Implications of Mercury’s core composition on its libration and present-day thermal state

Data from the MErcury Surface, Space ENvironment GEochemistry and Ranging (MESSENGER) spacecraft revealed that Mercury’s surface is volatile-rich and iron depleted. In particular the high sulfur concentration in surface lavas and their low iron content are indicative that Mercury formed under highly reducing conditions. Consequently, its core likely contains a significant amount of silicon along a smaller fraction of sulfur. Additionally, the low surface reflectance and spectral measurements support the presence of substantial amounts of carbon on its surface. Several lines of evidence indicate that Mercury was carbon-saturated early in its evolution and for this reason carbon might be abundant in its core.

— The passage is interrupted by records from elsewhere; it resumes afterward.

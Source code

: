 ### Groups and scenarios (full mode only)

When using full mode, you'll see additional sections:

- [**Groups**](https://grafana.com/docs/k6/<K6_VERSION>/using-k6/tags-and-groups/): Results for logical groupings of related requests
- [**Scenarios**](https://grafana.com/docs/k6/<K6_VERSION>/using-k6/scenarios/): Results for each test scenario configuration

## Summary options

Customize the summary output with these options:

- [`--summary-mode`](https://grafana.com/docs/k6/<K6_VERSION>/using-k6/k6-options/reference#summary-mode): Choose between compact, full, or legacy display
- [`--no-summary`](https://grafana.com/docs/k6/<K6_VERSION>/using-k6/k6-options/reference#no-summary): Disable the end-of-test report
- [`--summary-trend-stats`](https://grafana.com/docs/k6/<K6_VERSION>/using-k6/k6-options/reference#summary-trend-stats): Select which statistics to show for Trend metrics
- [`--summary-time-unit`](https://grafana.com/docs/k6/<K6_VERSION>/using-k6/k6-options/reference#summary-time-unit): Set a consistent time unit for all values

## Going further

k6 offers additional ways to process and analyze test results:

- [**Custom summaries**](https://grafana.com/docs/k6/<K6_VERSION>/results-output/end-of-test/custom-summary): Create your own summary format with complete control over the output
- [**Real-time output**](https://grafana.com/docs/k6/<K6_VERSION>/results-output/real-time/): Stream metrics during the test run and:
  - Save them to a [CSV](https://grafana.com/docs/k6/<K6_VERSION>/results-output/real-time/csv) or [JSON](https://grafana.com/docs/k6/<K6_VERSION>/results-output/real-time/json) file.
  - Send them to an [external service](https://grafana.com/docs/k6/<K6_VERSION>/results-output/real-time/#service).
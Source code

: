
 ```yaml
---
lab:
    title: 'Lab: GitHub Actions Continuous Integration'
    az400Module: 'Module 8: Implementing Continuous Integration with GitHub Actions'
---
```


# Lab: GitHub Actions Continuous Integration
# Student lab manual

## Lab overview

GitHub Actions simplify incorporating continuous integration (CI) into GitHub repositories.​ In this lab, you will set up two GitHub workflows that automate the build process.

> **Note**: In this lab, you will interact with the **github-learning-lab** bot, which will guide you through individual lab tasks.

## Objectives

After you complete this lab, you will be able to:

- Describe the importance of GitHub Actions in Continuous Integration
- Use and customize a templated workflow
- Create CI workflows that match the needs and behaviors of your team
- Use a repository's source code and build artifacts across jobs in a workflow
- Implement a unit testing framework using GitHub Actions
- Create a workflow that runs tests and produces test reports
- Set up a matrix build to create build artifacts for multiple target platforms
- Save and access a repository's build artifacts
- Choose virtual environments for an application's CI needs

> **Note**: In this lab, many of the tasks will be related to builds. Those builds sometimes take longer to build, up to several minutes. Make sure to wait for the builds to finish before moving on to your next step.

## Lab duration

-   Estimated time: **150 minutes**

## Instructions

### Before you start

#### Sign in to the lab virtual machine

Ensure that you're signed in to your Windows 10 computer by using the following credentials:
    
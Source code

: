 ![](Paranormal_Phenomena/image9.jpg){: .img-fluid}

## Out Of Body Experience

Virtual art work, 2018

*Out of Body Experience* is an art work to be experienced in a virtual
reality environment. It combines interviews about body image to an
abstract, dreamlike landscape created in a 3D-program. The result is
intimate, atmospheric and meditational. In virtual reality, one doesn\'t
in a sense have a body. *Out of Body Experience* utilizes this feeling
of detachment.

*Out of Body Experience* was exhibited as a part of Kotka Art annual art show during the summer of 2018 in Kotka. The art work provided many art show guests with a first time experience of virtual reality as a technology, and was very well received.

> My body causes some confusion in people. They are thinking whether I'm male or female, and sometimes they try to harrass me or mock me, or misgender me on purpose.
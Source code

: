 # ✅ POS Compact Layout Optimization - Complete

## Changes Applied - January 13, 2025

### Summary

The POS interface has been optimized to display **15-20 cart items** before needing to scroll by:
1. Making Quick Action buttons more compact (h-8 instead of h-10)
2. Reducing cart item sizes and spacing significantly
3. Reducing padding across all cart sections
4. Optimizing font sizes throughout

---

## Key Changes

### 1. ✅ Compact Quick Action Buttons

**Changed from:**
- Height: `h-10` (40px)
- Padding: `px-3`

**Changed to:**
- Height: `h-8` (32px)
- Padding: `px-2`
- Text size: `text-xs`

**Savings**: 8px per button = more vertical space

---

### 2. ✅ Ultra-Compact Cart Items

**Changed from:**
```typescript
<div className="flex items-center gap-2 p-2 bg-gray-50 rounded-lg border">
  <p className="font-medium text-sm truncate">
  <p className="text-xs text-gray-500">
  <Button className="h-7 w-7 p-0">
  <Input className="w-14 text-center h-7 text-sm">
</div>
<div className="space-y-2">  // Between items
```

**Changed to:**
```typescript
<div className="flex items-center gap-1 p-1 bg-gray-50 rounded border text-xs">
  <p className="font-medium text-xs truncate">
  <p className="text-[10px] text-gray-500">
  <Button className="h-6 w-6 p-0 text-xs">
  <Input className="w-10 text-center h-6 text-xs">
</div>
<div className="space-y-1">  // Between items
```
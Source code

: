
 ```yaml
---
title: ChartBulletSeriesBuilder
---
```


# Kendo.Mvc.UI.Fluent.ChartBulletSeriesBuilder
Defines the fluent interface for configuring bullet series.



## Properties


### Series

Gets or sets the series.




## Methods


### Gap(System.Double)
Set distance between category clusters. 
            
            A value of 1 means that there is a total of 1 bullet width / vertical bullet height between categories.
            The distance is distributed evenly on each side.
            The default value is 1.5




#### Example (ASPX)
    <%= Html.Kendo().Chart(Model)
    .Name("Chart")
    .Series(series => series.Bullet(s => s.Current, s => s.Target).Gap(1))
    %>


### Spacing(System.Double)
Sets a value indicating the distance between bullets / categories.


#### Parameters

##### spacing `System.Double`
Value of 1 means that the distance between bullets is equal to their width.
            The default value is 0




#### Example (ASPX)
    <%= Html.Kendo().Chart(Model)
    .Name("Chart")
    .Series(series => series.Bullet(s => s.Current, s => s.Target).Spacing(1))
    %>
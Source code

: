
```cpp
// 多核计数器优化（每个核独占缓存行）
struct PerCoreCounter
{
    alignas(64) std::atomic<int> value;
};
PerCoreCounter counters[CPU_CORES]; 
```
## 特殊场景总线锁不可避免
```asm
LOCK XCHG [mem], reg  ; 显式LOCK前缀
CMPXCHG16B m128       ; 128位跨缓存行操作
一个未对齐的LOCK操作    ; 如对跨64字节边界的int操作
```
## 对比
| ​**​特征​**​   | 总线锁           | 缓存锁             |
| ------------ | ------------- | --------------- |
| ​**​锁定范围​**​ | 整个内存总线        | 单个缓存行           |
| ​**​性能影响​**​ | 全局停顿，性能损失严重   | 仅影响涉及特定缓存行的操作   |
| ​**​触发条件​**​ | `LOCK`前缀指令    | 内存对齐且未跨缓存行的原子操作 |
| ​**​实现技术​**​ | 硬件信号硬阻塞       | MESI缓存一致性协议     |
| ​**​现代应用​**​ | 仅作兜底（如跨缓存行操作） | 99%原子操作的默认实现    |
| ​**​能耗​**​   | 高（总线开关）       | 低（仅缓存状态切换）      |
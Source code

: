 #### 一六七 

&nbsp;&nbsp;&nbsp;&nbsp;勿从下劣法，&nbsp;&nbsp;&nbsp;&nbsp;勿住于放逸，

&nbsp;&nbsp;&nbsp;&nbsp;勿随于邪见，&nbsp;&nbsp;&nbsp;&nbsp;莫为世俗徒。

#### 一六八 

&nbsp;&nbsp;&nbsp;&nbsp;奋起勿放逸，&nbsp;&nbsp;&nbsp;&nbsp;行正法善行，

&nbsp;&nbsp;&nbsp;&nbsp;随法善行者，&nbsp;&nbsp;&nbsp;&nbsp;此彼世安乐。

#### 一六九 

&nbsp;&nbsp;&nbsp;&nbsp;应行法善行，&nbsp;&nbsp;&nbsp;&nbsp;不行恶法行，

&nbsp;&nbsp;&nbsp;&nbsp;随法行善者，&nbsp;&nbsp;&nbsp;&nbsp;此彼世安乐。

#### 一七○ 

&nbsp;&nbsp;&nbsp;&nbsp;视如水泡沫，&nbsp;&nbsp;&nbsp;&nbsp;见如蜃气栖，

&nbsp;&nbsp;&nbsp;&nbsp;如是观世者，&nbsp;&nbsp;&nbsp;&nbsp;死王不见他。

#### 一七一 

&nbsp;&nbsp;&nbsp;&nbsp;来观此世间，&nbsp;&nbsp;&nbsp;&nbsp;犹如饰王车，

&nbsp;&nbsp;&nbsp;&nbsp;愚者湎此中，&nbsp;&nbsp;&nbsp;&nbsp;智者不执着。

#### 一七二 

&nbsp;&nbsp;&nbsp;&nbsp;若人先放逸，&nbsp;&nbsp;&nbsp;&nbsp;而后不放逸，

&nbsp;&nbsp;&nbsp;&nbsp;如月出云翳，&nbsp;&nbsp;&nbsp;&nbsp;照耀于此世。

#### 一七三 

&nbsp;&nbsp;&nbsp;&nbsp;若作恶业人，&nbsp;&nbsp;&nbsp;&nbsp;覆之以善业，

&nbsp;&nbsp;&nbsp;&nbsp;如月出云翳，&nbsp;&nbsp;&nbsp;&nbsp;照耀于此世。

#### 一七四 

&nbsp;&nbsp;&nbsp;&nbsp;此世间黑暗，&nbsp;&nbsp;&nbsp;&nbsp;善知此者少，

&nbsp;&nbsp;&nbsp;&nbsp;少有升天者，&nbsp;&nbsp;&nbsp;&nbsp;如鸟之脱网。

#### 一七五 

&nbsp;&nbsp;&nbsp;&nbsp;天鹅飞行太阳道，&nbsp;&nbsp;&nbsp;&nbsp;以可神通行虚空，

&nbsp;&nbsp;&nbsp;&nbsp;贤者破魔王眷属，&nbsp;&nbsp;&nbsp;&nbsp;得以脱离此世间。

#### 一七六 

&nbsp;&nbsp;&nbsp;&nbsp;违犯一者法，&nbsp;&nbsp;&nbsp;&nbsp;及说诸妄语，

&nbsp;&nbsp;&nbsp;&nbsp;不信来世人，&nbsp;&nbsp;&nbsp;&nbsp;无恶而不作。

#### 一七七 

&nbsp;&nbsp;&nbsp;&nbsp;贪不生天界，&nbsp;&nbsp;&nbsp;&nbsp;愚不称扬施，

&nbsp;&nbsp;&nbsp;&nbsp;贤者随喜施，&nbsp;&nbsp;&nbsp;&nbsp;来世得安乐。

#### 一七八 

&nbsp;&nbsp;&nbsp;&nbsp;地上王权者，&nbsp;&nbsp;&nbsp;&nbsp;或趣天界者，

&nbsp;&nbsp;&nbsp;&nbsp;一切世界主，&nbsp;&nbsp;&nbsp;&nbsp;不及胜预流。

Unlike silicon, carbon and sulfur have a strong decreasing effect on the melting temperature of iron and as such, even small amounts of these elements imply a relatively low present-day core liquidus, affecting the inner core radius and magnetic field generation. The partitioning behaviour of light elements between solid inner- and liquid outer impact the density structure of the core and the gravitational coupling strength between the mantle and inner core. As a result, the amplitude of the longitudinal libration of Mercury can be affected by its core composition. Here we study the effect of the core composition on Mercury’s present-day thermal state and assess how its forced and free libration are affected.